The government has implemented 205 out of 599 proposals in a three-year deregulation plan approved by the Cabinet in March, Nobuteru Ishihara, state minister in charge of deregulatory affairs, said Friday.

Eighty-eight of the proposals were implemented ahead of schedule, Ishihara told a Cabinet meeting while presenting a report on the plan.

Among the rules scrapped were those requiring the top managing director of a hospital be a medical doctor and the number of part-timers not surpass 20 percent of total workers in a kindergarten, Ishihara said.

Another step was to ease the qualifications required of foreign information-technology engineers working in Japan.

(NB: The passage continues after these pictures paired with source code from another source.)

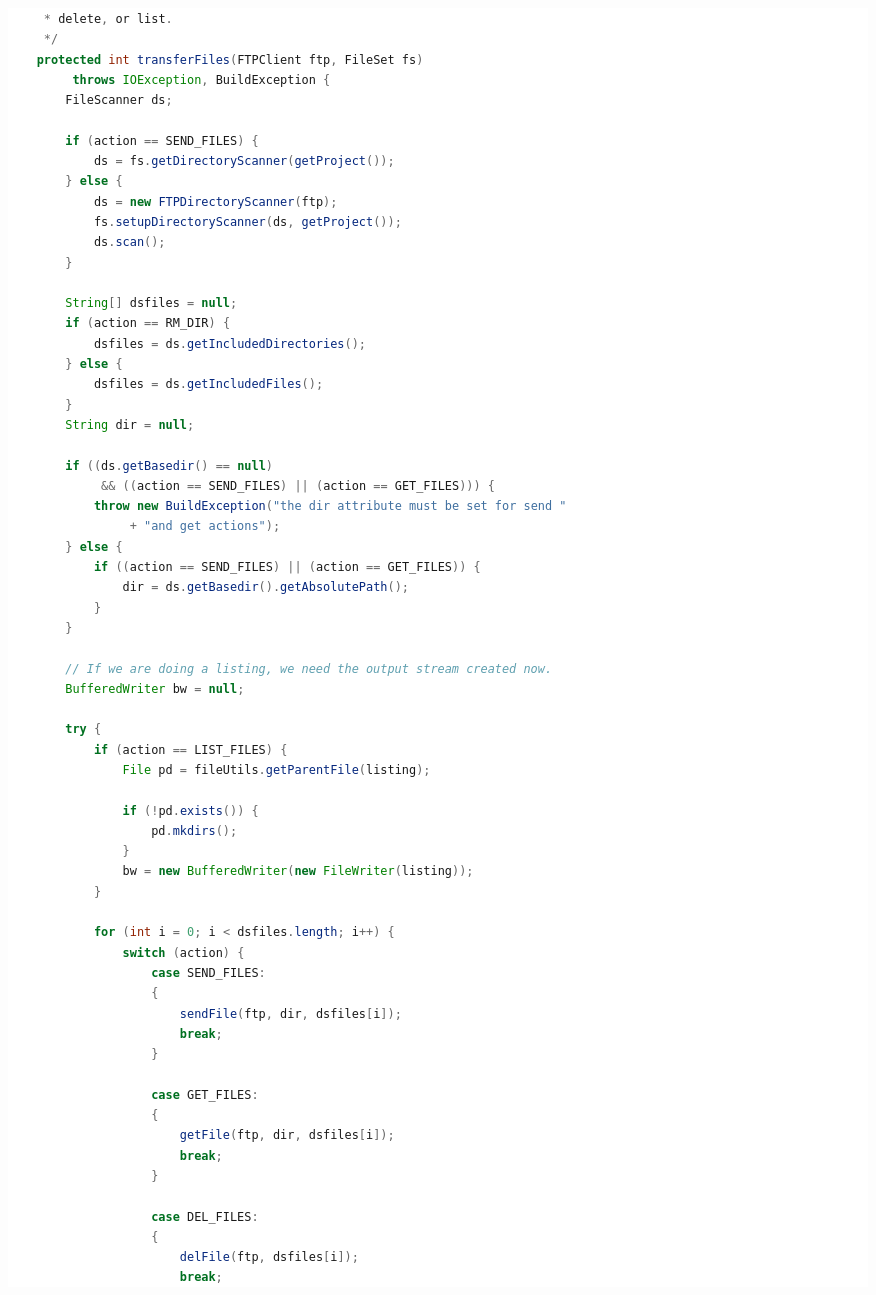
 ```java
     * delete, or list.
     */
    protected int transferFiles(FTPClient ftp, FileSet fs)
         throws IOException, BuildException {
        FileScanner ds;

        if (action == SEND_FILES) {
            ds = fs.getDirectoryScanner(getProject());
        } else {
            ds = new FTPDirectoryScanner(ftp);
            fs.setupDirectoryScanner(ds, getProject());
            ds.scan();
        }

        String[] dsfiles = null;
        if (action == RM_DIR) {
            dsfiles = ds.getIncludedDirectories();
        } else {
            dsfiles = ds.getIncludedFiles();
        }
        String dir = null;

        if ((ds.getBasedir() == null)
             && ((action == SEND_FILES) || (action == GET_FILES))) {
            throw new BuildException("the dir attribute must be set for send "
                 + "and get actions");
        } else {
            if ((action == SEND_FILES) || (action == GET_FILES)) {
                dir = ds.getBasedir().getAbsolutePath();
            }
        }

        // If we are doing a listing, we need the output stream created now.
        BufferedWriter bw = null;

        try {
            if (action == LIST_FILES) {
                File pd = fileUtils.getParentFile(listing);

                if (!pd.exists()) {
                    pd.mkdirs();
                }
                bw = new BufferedWriter(new FileWriter(listing));
            }

            for (int i = 0; i < dsfiles.length; i++) {
                switch (action) {
                    case SEND_FILES:
                    {
                        sendFile(ftp, dir, dsfiles[i]);
                        break;
                    }

                    case GET_FILES:
                    {
                        getFile(ftp, dir, dsfiles[i]);
                        break;
                    }

                    case DEL_FILES:
                    {
                        delFile(ftp, dsfiles[i]);
                        break;
```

The report notes that the Japan Business Federation (Nippon Keidanren) handed a list of 114 additional deregulatory proposals to the government in May in the wake of the Cabinet's endorsement in March of the three-year plan.

The government is ready to implement 50 of the proposals from the nation's largest business lobby by the end of the current fiscal year, according to the report.

The administration of Prime Minister Junichiro Koizumi has said deregulation is one of the three pillars of his structural reform campaign along with changes to the financial and taxation systems.

Ishihara was to report progress in the government's deregulatory policies to a meeting of Koizumi's Council on Economic and Fiscal Policy later in the day.